* **The task**: The records below are to be repeated exactly, minus any pictures.

* **Dataset**:

- - -

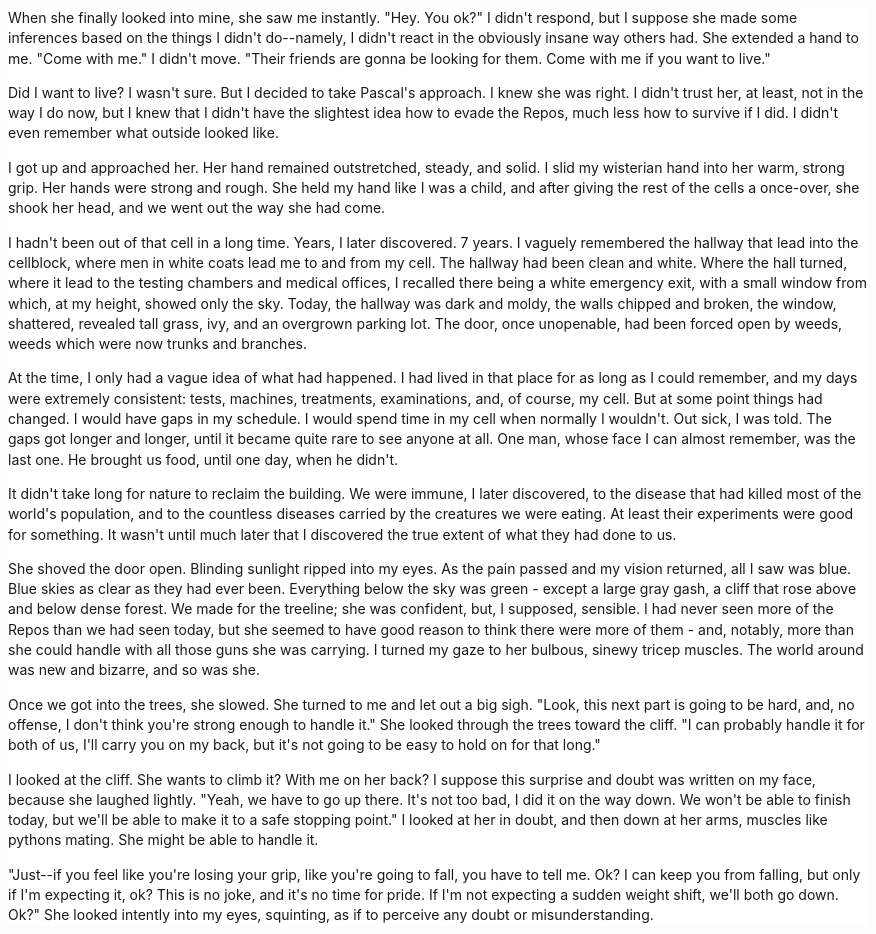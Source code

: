 When she finally looked into mine, she saw me instantly.  "Hey.  You ok?"  I didn't respond, but I suppose she made some inferences based on the things I didn't do--namely, I didn't react in the obviously insane way others had.  She extended a hand to me.  "Come with me."  I didn't move.  "Their friends are gonna be looking for them.  Come with me if you want to live."

Did I want to live?  I wasn't sure.  But I decided to take Pascal's approach.  I knew she was right. I didn't trust her, at least, not in the way I do now, but I knew that I didn't have the slightest idea how to evade the Repos, much less how to survive if I did.  I didn't even remember what outside looked like.  

I got up and approached her.  Her hand remained outstretched, steady, and solid.  I slid my wisterian hand into her warm, strong grip.  Her hands were strong and rough.  She held my hand like I was a child, and after giving the rest of the cells a once-over, she shook her head, and we went out the way she had come.

I hadn't been out of that cell in a long time.  Years, I later discovered.  7 years.  I vaguely remembered the hallway that lead into the cellblock, where men in white coats lead me to and from my cell.  The hallway had been clean and white.  Where the hall turned, where it lead to the testing chambers and medical offices, I recalled there being a white emergency exit, with a small window from which, at my height, showed only the sky.  Today, the hallway was dark and moldy, the walls chipped and broken, the window, shattered, revealed tall grass, ivy, and an overgrown parking lot.  The door, once unopenable, had been forced open by weeds, weeds which were now trunks and branches.  

At the time, I only had a vague idea of what had happened.  I had lived in that place for as long as I could remember, and my days were extremely consistent: tests, machines, treatments, examinations, and, of course, my cell.  But at some point things had changed.  I would have gaps in my schedule.  I would spend time in my cell when normally I wouldn't.  Out sick, I was told.  The gaps got longer and longer, until it became quite rare to see anyone at all.  One man, whose face I can almost remember, was the last one.  He brought us food, until one day, when he didn't.  

It didn't take long for nature to reclaim the building.  We were immune, I later discovered, to the disease that had killed most of the world's population, and to the countless diseases carried by the creatures we were eating.  At least their experiments were good for something.  It wasn't until much later that I discovered the true extent of what they had done to us.

She shoved the door open.  Blinding sunlight ripped into my eyes.  As the pain passed and my vision returned, all I saw was blue.  Blue skies as clear as they had ever been.  Everything below the sky was green - except a large gray gash, a cliff that rose above and below dense forest.  We made for the treeline; she was confident, but, I supposed, sensible.  I had never seen more of the Repos than we had seen today, but she seemed to have good reason to think there were more of them - and, notably, more than she could handle with all those guns she was carrying.  I turned my gaze to her bulbous, sinewy tricep muscles.  The world around was new and bizarre, and so was she.  

Once we got into the trees, she slowed.  She turned to me and let out a big sigh.  "Look, this next part is going to be hard, and, no offense, I don't think you're strong enough to handle it."  She looked through the trees toward the cliff.  "I can probably handle it for both of us, I'll carry you on my back, but it's not going to be easy to hold on for that long."

I looked at the cliff.  She wants to climb it?  With me on her back?  I suppose this surprise and doubt was written on my face, because she laughed lightly.  "Yeah, we have to go up there.  It's not too bad, I did it on the way down.  We won't be able to finish today, but we'll be able to make it to a safe stopping point."  I looked at her in doubt, and then down at her arms, muscles like pythons mating.  She might be able to handle it. 

"Just--if you feel like you're losing your grip, like you're going to fall, you have to tell me.  Ok?  I can keep you from falling, but only if I'm expecting it, ok?  This is no joke, and it's no time for pride.  If I'm not expecting a sudden weight shift, we'll both go down.  Ok?"  She looked intently into my eyes, squinting, as if to perceive any doubt or misunderstanding.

- - -

* **Exercise solution**:
Source code

: When she finally looked into mine, she saw me instantly.  "Hey.  You ok?"  I didn't respond, but I suppose she made some inferences based on the things I didn't do--namely, I didn't react in the obviously insane way others had.  She extended a hand to me.  "Come with me."  I didn't move.  "Their friends are gonna be looking for them.  Come with me if you want to live."

Did I want to live?  I wasn't sure.  But I decided to take Pascal's approach.  I knew she was right. I didn't trust her, at least, not in the way I do now, but I knew that I didn't have the slightest idea how to evade the Repos, much less how to survive if I did.  I didn't even remember what outside looked like.  

I got up and approached her.  Her hand remained outstretched, steady, and solid.  I slid my wisterian hand into her warm, strong grip.  Her hands were strong and rough.  She held my hand like I was a child, and after giving the rest of the cells a once-over, she shook her head, and we went out the way she had come.

I hadn't been out of that cell in a long time.  Years, I later discovered.  7 years.  I vaguely remembered the hallway that lead into the cellblock, where men in white coats lead me to and from my cell.  The hallway had been clean and white.  Where the hall turned, where it lead to the testing chambers and medical offices, I recalled there being a white emergency exit, with a small window from which, at my height, showed only the sky.  Today, the hallway was dark and moldy, the walls chipped and broken, the window, shattered, revealed tall grass, ivy, and an overgrown parking lot.  The door, once unopenable, had been forced open by weeds, weeds which were now trunks and branches.  

At the time, I only had a vague idea of what had happened.  I had lived in that place for as long as I could remember, and my days were extremely consistent: tests, machines, treatments, examinations, and, of course, my cell.  But at some point things had changed.  I would have gaps in my schedule.  I would spend time in my cell when normally I wouldn't.  Out sick, I was told.  The gaps got longer and longer, until it became quite rare to see anyone at all.  One man, whose face I can almost remember, was the last one.  He brought us food, until one day, when he didn't.  

It didn't take long for nature to reclaim the building.  We were immune, I later discovered, to the disease that had killed most of the world's population, and to the countless diseases carried by the creatures we were eating.  At least their experiments were good for something.  It wasn't until much later that I discovered the true extent of what they had done to us.

She shoved the door open.  Blinding sunlight ripped into my eyes.  As the pain passed and my vision returned, all I saw was blue.  Blue skies as clear as they had ever been.  Everything below the sky was green - except a large gray gash, a cliff that rose above and below dense forest.  We made for the treeline; she was confident, but, I supposed, sensible.  I had never seen more of the Repos than we had seen today, but she seemed to have good reason to think there were more of them - and, notably, more than she could handle with all those guns she was carrying.  I turned my gaze to her bulbous, sinewy tricep muscles.  The world around was new and bizarre, and so was she.  

Once we got into the trees, she slowed.  She turned to me and let out a big sigh.  "Look, this next part is going to be hard, and, no offense, I don't think you're strong enough to handle it."  She looked through the trees toward the cliff.  "I can probably handle it for both of us, I'll carry you on my back, but it's not going to be easy to hold on for that long."

I looked at the cliff.  She wants to climb it?  With me on her back?  I suppose this surprise and doubt was written on my face, because she laughed lightly.  "Yeah, we have to go up there.  It's not too bad, I did it on the way down.  We won't be able to finish today, but we'll be able to make it to a safe stopping point."  I looked at her in doubt, and then down at her arms, muscles like pythons mating.  She might be able to handle it. 

"Just--if you feel like you're losing your grip, like you're going to fall, you have to tell me.  Ok?  I can keep you from falling, but only if I'm expecting it, ok?  This is no joke, and it's no time for pride.  If I'm not expecting a sudden weight shift, we'll both go down.  Ok?"  She looked intently into my eyes, squinting, as if to perceive any doubt or misunderstanding.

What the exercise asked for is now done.